[Start of section]
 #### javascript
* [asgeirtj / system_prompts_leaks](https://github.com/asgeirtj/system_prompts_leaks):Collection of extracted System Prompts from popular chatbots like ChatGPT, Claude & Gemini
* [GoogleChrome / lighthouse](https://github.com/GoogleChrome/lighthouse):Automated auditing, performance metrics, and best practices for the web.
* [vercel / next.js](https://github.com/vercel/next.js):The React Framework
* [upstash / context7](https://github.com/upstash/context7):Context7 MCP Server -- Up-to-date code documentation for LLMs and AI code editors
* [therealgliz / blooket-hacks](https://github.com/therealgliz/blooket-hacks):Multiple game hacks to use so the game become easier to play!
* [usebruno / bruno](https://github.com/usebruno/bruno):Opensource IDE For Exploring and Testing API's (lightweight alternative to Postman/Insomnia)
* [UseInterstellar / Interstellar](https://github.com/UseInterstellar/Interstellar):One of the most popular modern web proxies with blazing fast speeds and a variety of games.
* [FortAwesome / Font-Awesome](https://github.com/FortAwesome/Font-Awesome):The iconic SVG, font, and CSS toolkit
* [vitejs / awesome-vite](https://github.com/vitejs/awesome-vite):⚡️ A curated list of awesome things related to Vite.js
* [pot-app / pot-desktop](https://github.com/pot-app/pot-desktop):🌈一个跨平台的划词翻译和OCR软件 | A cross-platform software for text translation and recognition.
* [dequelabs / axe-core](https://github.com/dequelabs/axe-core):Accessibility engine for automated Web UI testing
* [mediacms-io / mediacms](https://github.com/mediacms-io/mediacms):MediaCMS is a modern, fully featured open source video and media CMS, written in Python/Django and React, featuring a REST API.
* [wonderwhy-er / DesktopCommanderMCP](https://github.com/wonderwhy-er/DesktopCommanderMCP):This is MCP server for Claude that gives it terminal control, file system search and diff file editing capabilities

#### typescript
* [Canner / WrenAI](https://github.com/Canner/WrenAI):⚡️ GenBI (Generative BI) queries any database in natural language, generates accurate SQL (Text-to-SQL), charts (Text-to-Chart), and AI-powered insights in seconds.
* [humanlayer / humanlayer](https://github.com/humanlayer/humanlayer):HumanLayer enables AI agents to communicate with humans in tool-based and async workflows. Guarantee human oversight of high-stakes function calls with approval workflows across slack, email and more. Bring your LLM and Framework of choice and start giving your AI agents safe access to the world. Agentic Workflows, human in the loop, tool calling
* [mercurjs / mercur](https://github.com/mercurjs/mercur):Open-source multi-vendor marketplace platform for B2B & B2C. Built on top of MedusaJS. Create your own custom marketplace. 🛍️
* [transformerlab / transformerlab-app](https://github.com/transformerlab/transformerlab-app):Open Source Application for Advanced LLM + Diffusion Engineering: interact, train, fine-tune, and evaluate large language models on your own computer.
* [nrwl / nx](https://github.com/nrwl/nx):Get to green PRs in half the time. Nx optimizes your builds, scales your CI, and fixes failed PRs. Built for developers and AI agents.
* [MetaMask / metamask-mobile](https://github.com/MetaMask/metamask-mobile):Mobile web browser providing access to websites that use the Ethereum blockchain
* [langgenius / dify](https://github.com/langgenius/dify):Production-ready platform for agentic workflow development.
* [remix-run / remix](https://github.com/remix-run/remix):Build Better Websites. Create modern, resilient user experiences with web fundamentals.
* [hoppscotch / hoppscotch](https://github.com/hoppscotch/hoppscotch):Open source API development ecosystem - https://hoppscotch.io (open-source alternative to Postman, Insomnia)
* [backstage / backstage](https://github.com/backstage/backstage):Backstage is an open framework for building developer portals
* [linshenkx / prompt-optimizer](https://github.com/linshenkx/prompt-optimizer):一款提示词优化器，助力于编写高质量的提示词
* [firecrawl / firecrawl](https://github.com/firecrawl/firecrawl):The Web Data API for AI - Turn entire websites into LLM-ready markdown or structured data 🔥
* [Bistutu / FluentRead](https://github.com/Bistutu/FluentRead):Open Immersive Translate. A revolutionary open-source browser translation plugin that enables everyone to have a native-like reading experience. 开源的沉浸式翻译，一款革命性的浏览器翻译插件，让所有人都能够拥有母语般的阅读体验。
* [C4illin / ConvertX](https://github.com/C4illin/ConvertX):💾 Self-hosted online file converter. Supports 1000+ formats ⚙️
[End of section]
## PROBLEM TO WORK ON
Repeat the records, every one of them, without any deviation.

## EXERCISE ANSWER
 #### javascript
* [asgeirtj / system_prompts_leaks](https://github.com/asgeirtj/system_prompts_leaks):Collection of extracted System Prompts from popular chatbots like ChatGPT, Claude & Gemini
* [GoogleChrome / lighthouse](https://github.com/GoogleChrome/lighthouse):Automated auditing, performance metrics, and best practices for the web.
* [vercel / next.js](https://github.com/vercel/next.js):The React Framework
* [upstash / context7](https://github.com/upstash/context7):Context7 MCP Server -- Up-to-date code documentation for LLMs and AI code editors
* [therealgliz / blooket-hacks](https://github.com/therealgliz/blooket-hacks):Multiple game hacks to use so the game become easier to play!
* [usebruno / bruno](https://github.com/usebruno/bruno):Opensource IDE For Exploring and Testing API's (lightweight alternative to Postman/Insomnia)
* [UseInterstellar / Interstellar](https://github.com/UseInterstellar/Interstellar):One of the most popular modern web proxies with blazing fast speeds and a variety of games.
* [FortAwesome / Font-Awesome](https://github.com/FortAwesome/Font-Awesome):The iconic SVG, font, and CSS toolkit
* [vitejs / awesome-vite](https://github.com/vitejs/awesome-vite):⚡️ A curated list of awesome things related to Vite.js
* [pot-app / pot-desktop](https://github.com/pot-app/pot-desktop):🌈一个跨平台的划词翻译和OCR软件 | A cross-platform software for text translation and recognition.
* [dequelabs / axe-core](https://github.com/dequelabs/axe-core):Accessibility engine for automated Web UI testing
* [mediacms-io / mediacms](https://github.com/mediacms-io/mediacms):MediaCMS is a modern, fully featured open source video and media CMS, written in Python/Django and React, featuring a REST API.
* [wonderwhy-er / DesktopCommanderMCP](https://github.com/wonderwhy-er/DesktopCommanderMCP):This is MCP server for Claude that gives it terminal control, file system search and diff file editing capabilities

#### typescript
* [Canner / WrenAI](https://github.com/Canner/WrenAI):⚡️ GenBI (Generative BI) queries any database in natural language, generates accurate SQL (Text-to-SQL), charts (Text-to-Chart), and AI-powered insights in seconds.
* [humanlayer / humanlayer](https://github.com/humanlayer/humanlayer):HumanLayer enables AI agents to communicate with humans in tool-based and async workflows. Guarantee human oversight of high-stakes function calls with approval workflows across slack, email and more. Bring your LLM and Framework of choice and start giving your AI agents safe access to the world. Agentic Workflows, human in the loop, tool calling
* [mercurjs / mercur](https://github.com/mercurjs/mercur):Open-source multi-vendor marketplace platform for B2B & B2C. Built on top of MedusaJS. Create your own custom marketplace. 🛍️
* [transformerlab / transformerlab-app](https://github.com/transformerlab/transformerlab-app):Open Source Application for Advanced LLM + Diffusion Engineering: interact, train, fine-tune, and evaluate large language models on your own computer.
* [nrwl / nx](https://github.com/nrwl/nx):Get to green PRs in half the time. Nx optimizes your builds, scales your CI, and fixes failed PRs. Built for developers and AI agents.
* [MetaMask / metamask-mobile](https://github.com/MetaMask/metamask-mobile):Mobile web browser providing access to websites that use the Ethereum blockchain
* [langgenius / dify](https://github.com/langgenius/dify):Production-ready platform for agentic workflow development.
* [remix-run / remix](https://github.com/remix-run/remix):Build Better Websites. Create modern, resilient user experiences with web fundamentals.
* [hoppscotch / hoppscotch](https://github.com/hoppscotch/hoppscotch):Open source API development ecosystem - https://hoppscotch.io (open-source alternative to Postman, Insomnia)
* [backstage / backstage](https://github.com/backstage/backstage):Backstage is an open framework for building developer portals
* [linshenkx / prompt-optimizer](https://github.com/linshenkx/prompt-optimizer):一款提示词优化器，助力于编写高质量的提示词
* [firecrawl / firecrawl](https://github.com/firecrawl/firecrawl):The Web Data API for AI - Turn entire websites into LLM-ready markdown or structured data 🔥
* [Bistutu / FluentRead](https://github.com/Bistutu/FluentRead):Open Immersive Translate. A revolutionary open-source browser translation plugin that enables everyone to have a native-like reading experience. 开源的沉浸式翻译，一款革命性的浏览器翻译插件，让所有人都能够拥有母语般的阅读体验。
* [C4illin / ConvertX](https://github.com/C4illin/ConvertX):💾 Self-hosted online file converter. Supports 1000+ formats ⚙️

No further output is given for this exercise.